S has plugged his guitar to the amplifier. There is some function in the neighbourhood and they are playing songs since yesterday with mics put up in the four directions. I am trying to blog but also give company to S and sing along with him. He is playing Metallica and I don't have an ear for their music. I can't even pretend.
He is playing Bob Dylan now. I am singing out loud the lines that I know. I can pretend here.
We have a dance competition coming up in the office. I have choreographed for our group. I thought there'd be not many groups participating but came to know there are at least 9 groups. We are at an unsavoury dilemma too. It is in a few days time and we are still looking out for a girl to participate.
All of us had nominated ourselves online and we decided to come together without knowing how the other danced. Two of the guys are just not doing the steps right. There is no synchonization, no rhythm. Looks like they are scratching something in the air or throwing some katchra while shaking the wrong body part. One of them said he has even asked his friend to take the video. I felt like dying. But they are really interested, which is endearing. So I have told them, 'let us all smile and have a good time.'
You've got to do what you've got to do. I started it. So, I have to see through it somehow. The good point is the other girl is damn good looking. She is nicknamed 'bomb' by some male colleagues. We may get some points by virtue of her being an eye candy.
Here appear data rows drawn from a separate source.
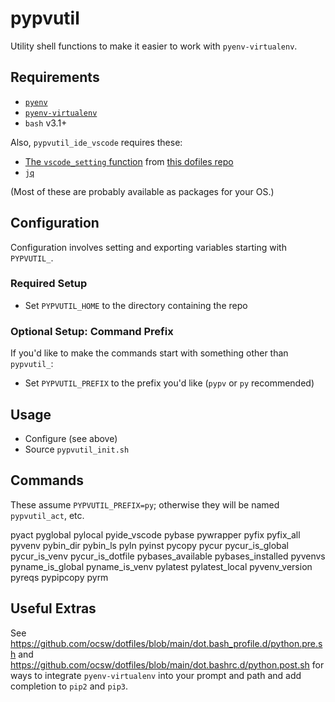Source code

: # pypvutil

Utility shell functions to make it easier to work with `pyenv-virtualenv`.

## Requirements

* [`pyenv`](https://github.com/pyenv/pyenv)
* [`pyenv-virtualenv`](https://github.com/pyenv/pyenv-virtualenv)
* `bash` v3.1+

Also, `pypvutil_ide_vscode` requires these:

* [The `vscode_setting` function][vscode-script] from
  [this dofiles repo][dotfiles]
* [`jq`][jq]

(Most of these are probably available as packages for your OS.)

[vscode-script]: https://github.com/ocsw/dotfiles/blob/main/dot.bashrc.d/vscode-setting.post.sh
[dotfiles]: https://github.com/ocsw/dotfiles
[jq]: https://github.com/jqlang/jq

## Configuration

Configuration involves setting and exporting variables starting with `PYPVUTIL_`.

### Required Setup

* Set `PYPVUTIL_HOME` to the directory containing the repo

### Optional Setup: Command Prefix

If you'd like to make the commands start with something other than `pypvutil_`:

* Set `PYPVUTIL_PREFIX` to the prefix you'd like (`pypv` or `py` recommended)

## Usage

* Configure (see above)
* Source `pypvutil_init.sh`

## Commands

These assume `PYPVUTIL_PREFIX=py`; otherwise they will be named `pypvutil_act`, etc.

pyact
pyglobal
pylocal
pyide_vscode
pybase
pywrapper
pyfix
pyfix_all
pyvenv
pybin_dir
pybin_ls
pyln
pyinst
pycopy
pycur
pycur_is_global
pycur_is_venv
pycur_is_dotfile
pybases_available
pybases_installed
pyvenvs
pyname_is_global
pyname_is_venv
pylatest
pylatest_local
pyvenv_version
pyreqs
pypipcopy
pyrm

## Useful Extras

See <https://github.com/ocsw/dotfiles/blob/main/dot.bash_profile.d/python.pre.sh> and <https://github.com/ocsw/dotfiles/blob/main/dot.bashrc.d/python.post.sh> for ways to integrate `pyenv-virtualenv` into your prompt and path and add completion to `pip2` and `pip3`.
Been coming home late because of the practice. S asked me, 'are you late because of work or the dance?' I say, 'the dance.' I am not sure if he is a little frumpy or just quiet but as I shower and come out, he'd have started cooking as it is too late and I am too tired. With a pang of guilt, I decide to spend good time with him after dinner and catch up with a movie together. Ten minutes into the movie and I am asleep like a log.